Cette année, le Dr Michael Hill sera intronisé au Temple de la renommée médicale canadienne pour ses travaux de recherche novateurs sur l’AVC. Ce n’est toutefois pas ce qu’il considère comme la plus belle récompense. Ce qui fait que ses efforts en valent la peine, c’est de savoir qu’en 2025, un AVC ne signifie pas forcément la fin d’une vie épanouie. Grâce aux progrès que le Dr Hill et ses collègues ont réalisés, les personnes qui subissent un AVC peuvent reprendre le travail qu’elles aiment, refaire de la moto tout-terrain ou accompagner leur fille jusqu’à l’autel.

Le Dr Hill a raconté à Cœur + AVC les coulisses de cette percée dans le traitement de l’AVC. 

Commençons par le traitement de l’AVC ischémique par thrombectomie endovasculaire. Pouvez-vous expliquer de quoi il s’agit?

Lors d’une thrombectomie endovasculaire, un cathéter est introduit dans le système artériel jusqu’au cerveau. Dans le cas d’un AVC, nous passons généralement par l’artère fémorale dans la région de l’aine, puis nous faisons monter le cathéter par l’aorte et l’artère carotide jusqu’à la tête pour atteindre le caillot sanguin logé dans le cerveau. Ensuite, il y a deux façons de procéder pour tenter de l’éliminer.

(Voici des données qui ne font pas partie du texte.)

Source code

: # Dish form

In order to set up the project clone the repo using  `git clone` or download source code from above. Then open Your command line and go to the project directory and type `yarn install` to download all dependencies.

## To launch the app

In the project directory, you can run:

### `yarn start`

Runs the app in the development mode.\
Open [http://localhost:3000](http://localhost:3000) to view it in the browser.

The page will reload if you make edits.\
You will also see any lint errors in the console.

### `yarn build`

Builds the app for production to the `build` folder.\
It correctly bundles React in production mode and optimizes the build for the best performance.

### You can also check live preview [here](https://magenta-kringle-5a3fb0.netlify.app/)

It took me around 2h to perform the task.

L’une des solutions consiste à utiliser une endoprothèse récupérable, soit un petit tube cylindrique grillagé doté d’ouvertures qui peut piéger le caillot. L’autre solution consiste à utiliser un cathéter d’aspiration, qui est semblable au tube d’un aspirateur. 

La procédure est compliquée, un peu comme retirer un vieux bouchon de liège d’une bouteille de porto de 90 ans. Parfois, nous sommes en mesure de retirer la totalité ou la quasi-totalité du thrombus. D’autres fois, le caillot s’effrite et se fracture comme un vieux bouchon de liège, mais le cerveau gère la situation de manière remarquable et, lorsque nous retirons les cathéters, le flux sanguin est normal ou presque.  

D’où vous est venue l’idée pour l’essai ESCAPE?

J’ai travaillé en étroite collaboration avec deux collègues de Calgary, le Dr Mayank Goyal, neuroradiologue, et le Dr Andrew Demchuk, neurologue spécialisé en AVC.

L’idée de l’essai ESCAPE est née d’autres travaux que nous menions. À Calgary, nous nous sommes beaucoup intéressés à l’imagerie cérébrale par tomodensitométrie et par résonance magnétique afin de comprendre à quoi ressemble le cerveau et comment il réagit après un AVC.

Dans le cadre d’une étude, nous avions déjà examiné la thrombectomie endovasculaire en utilisant l’injection intra-artérielle de médicaments pouvant dissoudre les caillots sanguins. Cependant, nous avions accordé moins d’attention à l’effet de la rapidité d’administration du traitement et à la manière dont les patients étaient sélectionnés pour le traitement à l’aide de l’imagerie cérébrale. Nous avons donc examiné les questions de l’imagerie et de la rapidité dans l’essai ESCAPE, tout en testant une nouvelle technologie pour peaufiner la technique.

Quelle était la nouvelle technologie?

C’était l’utilisation d’endoprothèses fenêtrées, ou extracteurs endovasculaires, pour l’AVC.

Cette évolution est en partie due à un heureux hasard. Ces endoprothèses fenêtrées étaient utilisées pour réparer les anévrismes. Quelques personnes, dont mon collègue le Dr Goyal, ont remarqué lors d’une intervention qu’un caillot qui se formait près d’un anévrisme était piégé dans l’endoprothèse lorsqu’on la retirait.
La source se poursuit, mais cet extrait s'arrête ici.